The FTSE SmallCap stock said trading in the period was “mixed”.
Its torque transmission division performed in-line with expectations, while the chain division delivered organic growth, although its profitability was affected by machine breakdowns at its Einbeck facility and by sustained increases in raw material costs.
As a result, the company’s board said it now expected adjusted operating profit for the group for the year to 31 March 2018 to be “slightly below” the lower end of the current range of analyst forecasts.
Group revenue in the period grew by 8.0%, Renold said, and on an underlying basis by 2.7% compared to the first half of the prior year.
Order intake in the period grew by 9.9% on an underlying basis, or 6.1% excluding the element of the large UK Couplings order which extended beyond the current financial year.
The torque transmission division delivered growth in underlying revenue of 6.3%, the board said, adding that including the major project win for UK Couplings, underlying order intake increased by 27.4%.
The chain division reportedly delivered “strong” year-on-year underlying revenue growth of 8.2% in the first quarter of the financial year, Renold explained.
“However, in the second quarter, major machine breakdowns at our Einbeck, Germany facility reduced availability of key product lines,” the board said.
“This resulted in increased shipping and maintenance costs to mitigate the impact on key customers in Europe and the US and led to a second quarter revenue decline of 4.5% and underlying revenue growth of 1.8% for the period.”
As it noted in the AGM statement in July, the group - particularly the chain division - experienced sustained increases in raw material costs, notably in respect of steel.
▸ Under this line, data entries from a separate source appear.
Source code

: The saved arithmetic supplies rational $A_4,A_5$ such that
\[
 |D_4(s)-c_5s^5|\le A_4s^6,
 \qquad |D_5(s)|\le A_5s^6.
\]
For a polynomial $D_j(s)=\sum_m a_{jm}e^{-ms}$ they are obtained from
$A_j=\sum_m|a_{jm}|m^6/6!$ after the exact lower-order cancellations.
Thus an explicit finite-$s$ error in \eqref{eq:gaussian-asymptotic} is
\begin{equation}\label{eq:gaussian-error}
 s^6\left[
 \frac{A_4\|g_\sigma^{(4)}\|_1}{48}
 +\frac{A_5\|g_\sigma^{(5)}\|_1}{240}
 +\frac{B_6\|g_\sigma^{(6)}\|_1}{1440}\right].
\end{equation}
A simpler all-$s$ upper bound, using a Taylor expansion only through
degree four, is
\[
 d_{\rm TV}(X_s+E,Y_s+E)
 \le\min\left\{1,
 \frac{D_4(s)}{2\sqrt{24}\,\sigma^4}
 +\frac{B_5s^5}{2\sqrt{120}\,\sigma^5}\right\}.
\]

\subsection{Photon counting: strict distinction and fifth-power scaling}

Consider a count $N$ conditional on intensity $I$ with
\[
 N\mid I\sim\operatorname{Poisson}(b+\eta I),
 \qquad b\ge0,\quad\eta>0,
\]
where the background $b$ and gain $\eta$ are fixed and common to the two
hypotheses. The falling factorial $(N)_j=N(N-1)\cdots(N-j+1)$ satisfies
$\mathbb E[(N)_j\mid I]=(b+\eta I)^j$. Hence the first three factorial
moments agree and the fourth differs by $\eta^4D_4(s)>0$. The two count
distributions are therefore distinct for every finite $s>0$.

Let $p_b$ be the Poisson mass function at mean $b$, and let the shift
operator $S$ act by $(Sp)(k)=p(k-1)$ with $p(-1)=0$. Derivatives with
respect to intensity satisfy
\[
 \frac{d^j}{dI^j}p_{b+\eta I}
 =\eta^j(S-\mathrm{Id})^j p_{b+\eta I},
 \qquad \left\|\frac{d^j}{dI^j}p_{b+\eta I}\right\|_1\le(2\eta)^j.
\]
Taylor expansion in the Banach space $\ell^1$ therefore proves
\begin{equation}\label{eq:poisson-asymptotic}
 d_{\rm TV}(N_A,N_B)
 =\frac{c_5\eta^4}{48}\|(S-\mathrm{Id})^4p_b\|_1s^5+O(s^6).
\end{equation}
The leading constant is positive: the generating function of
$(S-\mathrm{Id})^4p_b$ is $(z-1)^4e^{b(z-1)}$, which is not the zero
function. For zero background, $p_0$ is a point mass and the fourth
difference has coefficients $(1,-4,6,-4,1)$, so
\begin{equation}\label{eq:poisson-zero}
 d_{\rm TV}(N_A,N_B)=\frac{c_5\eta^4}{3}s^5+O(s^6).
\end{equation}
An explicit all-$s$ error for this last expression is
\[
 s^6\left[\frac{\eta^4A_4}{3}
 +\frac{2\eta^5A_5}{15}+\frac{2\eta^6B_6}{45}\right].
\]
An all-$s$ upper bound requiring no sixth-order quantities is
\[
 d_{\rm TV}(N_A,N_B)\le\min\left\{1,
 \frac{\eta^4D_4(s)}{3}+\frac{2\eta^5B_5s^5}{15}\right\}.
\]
Sales price increases had now been implemented to pass on those costs, and were visible in the order book.
Margins in the period were impacted by the lag between raw material increases being incurred and sales price rises working through the order book, Renold said, and as a result of that and the costs of machine breakdowns, adjusted operating margin for the chain division for the first half was expected to be around 8%.
Underlying order intake for the chain division improved to 9.0% in the second quarter, resulting in an overall growth for the period of 5.3%.
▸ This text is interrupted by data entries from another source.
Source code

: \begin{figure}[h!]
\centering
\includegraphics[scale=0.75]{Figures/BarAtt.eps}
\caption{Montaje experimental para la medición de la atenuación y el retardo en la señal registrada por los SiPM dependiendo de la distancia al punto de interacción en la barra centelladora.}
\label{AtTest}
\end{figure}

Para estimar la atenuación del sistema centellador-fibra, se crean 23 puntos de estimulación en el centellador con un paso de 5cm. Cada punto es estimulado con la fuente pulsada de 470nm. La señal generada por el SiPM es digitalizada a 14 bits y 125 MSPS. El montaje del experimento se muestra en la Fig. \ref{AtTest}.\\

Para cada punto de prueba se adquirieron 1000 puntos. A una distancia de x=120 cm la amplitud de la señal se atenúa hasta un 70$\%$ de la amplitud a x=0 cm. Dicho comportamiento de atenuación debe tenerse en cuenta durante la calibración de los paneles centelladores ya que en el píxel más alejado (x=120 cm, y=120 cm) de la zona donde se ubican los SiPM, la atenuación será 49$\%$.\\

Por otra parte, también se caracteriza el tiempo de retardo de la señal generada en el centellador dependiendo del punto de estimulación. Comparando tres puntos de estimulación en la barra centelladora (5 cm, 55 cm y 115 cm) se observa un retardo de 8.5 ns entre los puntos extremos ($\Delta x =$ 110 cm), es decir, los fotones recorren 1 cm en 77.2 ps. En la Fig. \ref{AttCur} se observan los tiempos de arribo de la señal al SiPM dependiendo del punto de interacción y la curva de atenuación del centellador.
Performance in the division was expected to improve in the second half, with the issues at Einbeck now resolved and price increases in the order book feeding into revenues.
Renold said the torque transmission division remained on track to perform in line with the board's expectations.
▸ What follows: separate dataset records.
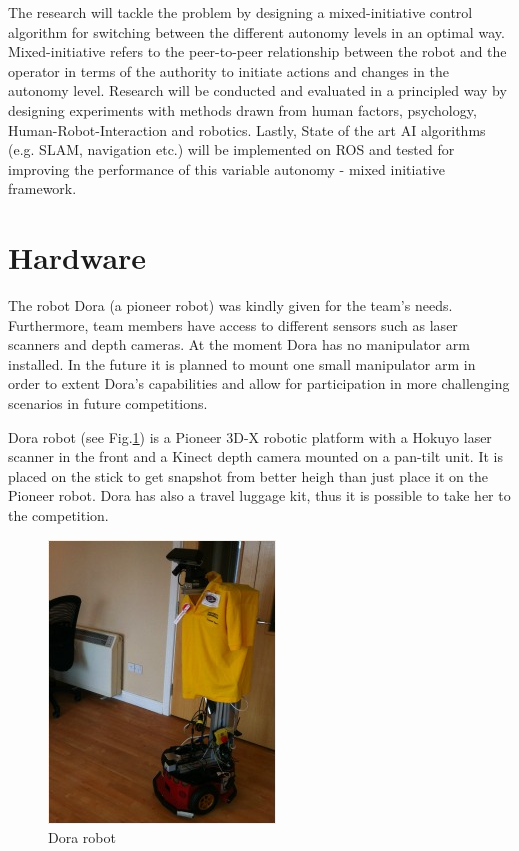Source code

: \documentclass[conference]{IEEEtran}
\begin{document}
The research will tackle the problem by designing a mixed-initiative control algorithm for switching between the different autonomy levels in an optimal way. Mixed-initiative refers to the peer-to-peer relationship between the robot and the operator in terms of the authority to initiate actions and changes in the autonomy level. Research will be conducted and evaluated in a principled way by designing experiments with methods drawn from human factors, psychology, Human-Robot-Interaction and robotics. Lastly, State of the art AI algorithms (e.g. SLAM, navigation etc.) will be implemented on ROS and tested for improving the performance of this variable autonomy - mixed initiative framework.


\section{Hardware}
The robot Dora (a pioneer robot) was kindly given for the team's needs. Furthermore, team members have access to different sensors such as laser scanners and depth cameras. At the moment Dora has no manipulator arm installed. In the future it is planned to mount one small manipulator arm in order to extent Dora's capabilities and allow for participation in more challenging scenarios in future competitions.

Dora robot (see Fig.\ref{fig:dora}) is a Pioneer 3D-X robotic platform with a Hokuyo laser scanner in the front and a Kinect depth camera mounted on a pan-tilt unit. It is placed on the stick to get snapshot from better heigh than just place it on the Pioneer robot. Dora has also a travel luggage kit, thus it is possible to take her to the competition.


\begin{figure}[!t]
\centering
\includegraphics[width=2.in]{dorafinal.jpg}
\caption{Dora robot}
\label{fig:dora}
\end{figure}
\end{document}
“It has been a frustrating first half for the chain division,” said chief executive Robert Purcell.
“Organic growth opportunities, particularly in Europe, have been converted but have failed to deliver the expected improvements in profitability due to issues at Einbeck and the rise in raw material prices.
“Management actions to address these issues are expected to benefit the second half of the year.”
Purcell said the torque transmission division continued to make progress in line with expectations.
“The consolidation of our Halifax and Cardiff plants into a single UK Couplings business unit is starting to deliver the planned benefits, with more opportunity for improvement in the future.”